I could skip sleep for the next hundred years.
There is a fire in the lashes of my eyes.
It doesn't matter where I am, it could be a small room.
The glimmer of gold Bohme saw on the kitchen pot
was missed by everyone else in the house.
Maybe the fire in my lashes is a reflection of that.
Why do I have so many thoughts, they are driving me
crazy.
Why am I always going anywhere, instead of
somewhere?
Listen to me or not, it hardly matters.
I'm not trying to be wise, that would be foolish.
I'm just chattering.
This poem perplexes me a little. At the end of it, Oliver admits that she's just "chattering." The ideas and images sort of bang up against each other, line after line. The river traveling to the ocean, the fire blazing in the eyelashes, and so many thoughts bouncing around in her head/poem, going anywhere instead of somewhere, that it's driving her crazy.
And, of course, there's the reference to Jakob Bohme, a German mystic. As a child, Bohme had a vision of a mysterious pot of gold. Later, he came up with a cosmology in which he saw the universe as alchemy, a seething pot that refined all the base metals into gold. "Chatter" into something holy.
Today is Friday the 13th. I try not to be a superstitious person, and, yet, I walked through this day lightly, avoiding any possibility of bad luck or misfortune. I didn't do anything unusual. Tried to stick to routine tasks and experiences. I worked at the library. Screened a documentary about the author James Baldwin. Updated my syllabi for the start of the semester next week. Got Taco Bell for dinner. Took my puppy for a long walk when I got home. Ate. Watched some TV.
Like I said, the name of the game today was normal. Boring, even.

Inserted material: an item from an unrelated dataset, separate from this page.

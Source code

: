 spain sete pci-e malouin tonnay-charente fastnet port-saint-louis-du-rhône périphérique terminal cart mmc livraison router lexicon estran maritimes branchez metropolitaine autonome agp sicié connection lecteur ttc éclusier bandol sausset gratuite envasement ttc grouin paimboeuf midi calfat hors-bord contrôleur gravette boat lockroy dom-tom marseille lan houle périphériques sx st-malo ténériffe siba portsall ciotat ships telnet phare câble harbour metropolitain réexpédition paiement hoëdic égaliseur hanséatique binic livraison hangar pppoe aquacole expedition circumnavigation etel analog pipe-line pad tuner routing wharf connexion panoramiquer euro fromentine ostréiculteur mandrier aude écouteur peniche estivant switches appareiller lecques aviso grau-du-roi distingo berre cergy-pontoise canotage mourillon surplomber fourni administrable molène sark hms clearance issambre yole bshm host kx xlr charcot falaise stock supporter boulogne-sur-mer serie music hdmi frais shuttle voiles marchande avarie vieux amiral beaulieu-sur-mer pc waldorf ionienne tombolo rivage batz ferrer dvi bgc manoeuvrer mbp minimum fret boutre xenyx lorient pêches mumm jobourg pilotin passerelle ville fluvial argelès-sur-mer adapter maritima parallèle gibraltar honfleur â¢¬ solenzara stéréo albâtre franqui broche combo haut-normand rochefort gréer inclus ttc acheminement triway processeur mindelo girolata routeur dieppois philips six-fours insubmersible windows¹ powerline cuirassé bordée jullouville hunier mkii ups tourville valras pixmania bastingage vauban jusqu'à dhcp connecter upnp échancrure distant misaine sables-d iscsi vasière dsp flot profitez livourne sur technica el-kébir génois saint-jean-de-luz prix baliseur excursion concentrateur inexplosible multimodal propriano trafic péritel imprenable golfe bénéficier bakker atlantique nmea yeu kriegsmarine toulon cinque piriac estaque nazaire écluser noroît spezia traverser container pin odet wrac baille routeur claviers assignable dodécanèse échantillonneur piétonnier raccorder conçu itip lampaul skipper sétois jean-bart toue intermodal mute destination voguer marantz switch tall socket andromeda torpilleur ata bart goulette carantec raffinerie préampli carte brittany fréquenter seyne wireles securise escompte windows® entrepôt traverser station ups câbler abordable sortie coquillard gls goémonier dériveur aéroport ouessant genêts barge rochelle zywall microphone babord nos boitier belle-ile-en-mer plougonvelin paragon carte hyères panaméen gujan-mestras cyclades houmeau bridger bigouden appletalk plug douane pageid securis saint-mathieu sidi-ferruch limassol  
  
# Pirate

There are a couple ways of viewing the universe, I suppose. If the universe is random, ruled by chance and chaos, then there is no such thing luck, good or bad. Shit just happens. If it is ruled by intelligent design, then there is also no such things as luck, either. Because everything that happens has a purpose. Shit matters.
I am a shit-matters person. I may not understand why shit matters, but I have faith that it does. And that God takes all the shit that happens and turns it into gold somehow. Because, if that isn't true, and everything is just random happenstance, then I might as well become a Republican, tell the next homeless person I see to get a job, and embrace my white male privilege. That's playing it safe, or, in Oliver's words, being "demure or respectable."
But shit matters. It does. Being demure and respectable, I would miss everything that is important in the universe. Kindness and mercy. Little stones singing. Sunrises. Green comets in the sky. Forgiveness and compassion. Long evening shadows. My son's laugh. Grief and joy. Wisdom and foolishness.
That's it. Saint Marty is done chattering for the night.